Forty-seven years of nonproliferation can be undone in one tweet: "The United States must greatly strengthen and expand its nuclear capability until such time as the world comes to its senses regarding nukes." That twit came from President Elect Trump. Apparently for the former game show host making America Great Again means returning to a time when another Republican was in office: Richard Nixon. The Treaty on Nuclear Nonproliferation was written in 1968 and ratified in 1970. To wit, "the NPT non-nuclear-weapon states agree never to acquire nuclear weapons and the NPT nuclear-weapon states in exchange agree to share the benefits of peaceful nuclear technology and to pursue nuclear disarmament aimed at the ultimate elimination of their nuclear arsenals."
Maybe America wasn't so great in 1970. What we call our nuclear stockpile was hovering around twenty-six thousand warheads. By 1975, that number had increased by a thousand. For fans of Mutually Assured Destruction, that was a golden year for the United States. It took the former Soviet Union another five years to catch up to, and then another five to surpass us.
In 1990, something happened. Something many might find to be happy news. The United States' nuclear arsenal had decreased by more than half. The Russkies had only eliminated two thousand nuclear weapons. Thousands of these bombs would kill millions, turning vast regions of the planet's surface into wasteland. Fast forward to 2014, with the Cold War officially over and then some, the U.S. and Russia have about seven thousand nuclear weapons apiece. How terrifying is that?
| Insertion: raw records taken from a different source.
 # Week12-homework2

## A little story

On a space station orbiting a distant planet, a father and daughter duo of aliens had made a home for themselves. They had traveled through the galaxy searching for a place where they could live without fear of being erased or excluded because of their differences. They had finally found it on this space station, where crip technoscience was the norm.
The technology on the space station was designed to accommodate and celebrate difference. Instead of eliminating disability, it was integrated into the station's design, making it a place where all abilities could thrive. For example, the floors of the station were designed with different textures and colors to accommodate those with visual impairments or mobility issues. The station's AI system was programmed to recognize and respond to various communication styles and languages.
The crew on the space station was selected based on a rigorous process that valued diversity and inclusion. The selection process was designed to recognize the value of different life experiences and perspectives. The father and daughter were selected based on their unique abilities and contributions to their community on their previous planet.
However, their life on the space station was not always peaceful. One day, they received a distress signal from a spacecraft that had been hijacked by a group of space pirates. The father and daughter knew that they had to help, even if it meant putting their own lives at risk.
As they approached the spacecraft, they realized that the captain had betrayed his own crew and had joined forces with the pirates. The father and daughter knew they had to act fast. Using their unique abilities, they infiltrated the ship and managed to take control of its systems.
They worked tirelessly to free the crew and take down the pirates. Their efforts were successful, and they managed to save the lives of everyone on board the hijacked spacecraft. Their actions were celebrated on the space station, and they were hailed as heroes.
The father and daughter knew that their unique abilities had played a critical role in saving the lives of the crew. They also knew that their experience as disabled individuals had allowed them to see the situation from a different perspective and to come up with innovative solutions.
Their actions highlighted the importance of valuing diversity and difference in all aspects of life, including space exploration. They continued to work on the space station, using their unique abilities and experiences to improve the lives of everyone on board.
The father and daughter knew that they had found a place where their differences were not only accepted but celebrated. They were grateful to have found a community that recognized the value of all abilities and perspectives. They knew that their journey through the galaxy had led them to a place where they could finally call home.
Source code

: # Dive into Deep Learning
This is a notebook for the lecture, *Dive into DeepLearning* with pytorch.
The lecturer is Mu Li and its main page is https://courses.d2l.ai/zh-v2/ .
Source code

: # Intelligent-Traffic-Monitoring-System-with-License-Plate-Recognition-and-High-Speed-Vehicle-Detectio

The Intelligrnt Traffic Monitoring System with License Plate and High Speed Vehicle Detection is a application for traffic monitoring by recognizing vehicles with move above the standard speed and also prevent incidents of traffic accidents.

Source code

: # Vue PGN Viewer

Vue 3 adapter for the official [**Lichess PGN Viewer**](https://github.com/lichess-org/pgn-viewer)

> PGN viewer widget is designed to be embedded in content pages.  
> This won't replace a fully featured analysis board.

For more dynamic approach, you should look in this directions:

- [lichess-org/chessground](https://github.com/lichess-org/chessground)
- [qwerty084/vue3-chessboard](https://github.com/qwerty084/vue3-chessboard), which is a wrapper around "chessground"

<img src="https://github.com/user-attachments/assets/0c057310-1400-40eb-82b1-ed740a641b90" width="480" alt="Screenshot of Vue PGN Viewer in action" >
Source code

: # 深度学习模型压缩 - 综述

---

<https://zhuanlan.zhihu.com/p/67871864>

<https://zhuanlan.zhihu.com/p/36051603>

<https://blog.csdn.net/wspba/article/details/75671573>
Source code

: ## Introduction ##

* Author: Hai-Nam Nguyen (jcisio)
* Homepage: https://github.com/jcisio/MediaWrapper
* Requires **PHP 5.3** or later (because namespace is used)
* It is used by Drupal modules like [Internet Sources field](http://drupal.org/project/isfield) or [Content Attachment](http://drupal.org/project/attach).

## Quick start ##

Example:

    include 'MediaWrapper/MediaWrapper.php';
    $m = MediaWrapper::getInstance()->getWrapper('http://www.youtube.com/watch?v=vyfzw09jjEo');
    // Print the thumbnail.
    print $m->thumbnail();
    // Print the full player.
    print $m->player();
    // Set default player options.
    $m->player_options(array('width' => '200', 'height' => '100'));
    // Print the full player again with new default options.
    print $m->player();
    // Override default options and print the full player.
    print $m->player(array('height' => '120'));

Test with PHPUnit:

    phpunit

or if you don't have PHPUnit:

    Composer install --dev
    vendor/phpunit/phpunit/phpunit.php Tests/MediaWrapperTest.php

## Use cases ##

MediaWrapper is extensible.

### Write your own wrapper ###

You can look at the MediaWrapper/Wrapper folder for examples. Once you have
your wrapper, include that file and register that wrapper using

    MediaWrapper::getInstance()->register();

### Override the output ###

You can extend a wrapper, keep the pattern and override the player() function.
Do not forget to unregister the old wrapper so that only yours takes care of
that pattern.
It would seem that this is not terrifying enough for our incipient president. “Let it be an arms race, because we will outmatch them at every pass and outlast them all,” Trump said last Friday morning on Morning Joe. And just who wins an arms race? We were on our way to winning the race to disarmament, though it seems like that may be on hold for the foreseeable future. The President Elect's newly appointed counsel, Kellyanne Conway, tried to soften the blow: “In the world in which we live, which is not perfect, in fact, it’s very dangerous and very uncertain, I hope we can all agree, military might has been one of the ways to deter people from doing bad things." Thanks, now I feel better.
What about the other side? Vladimir Putin says, “If anyone is unleashing an arms race, it’s not us. We will never spend resources on an arms race that we can’t afford.” Comforted now? Sleep tight, America. We'll be great again soon.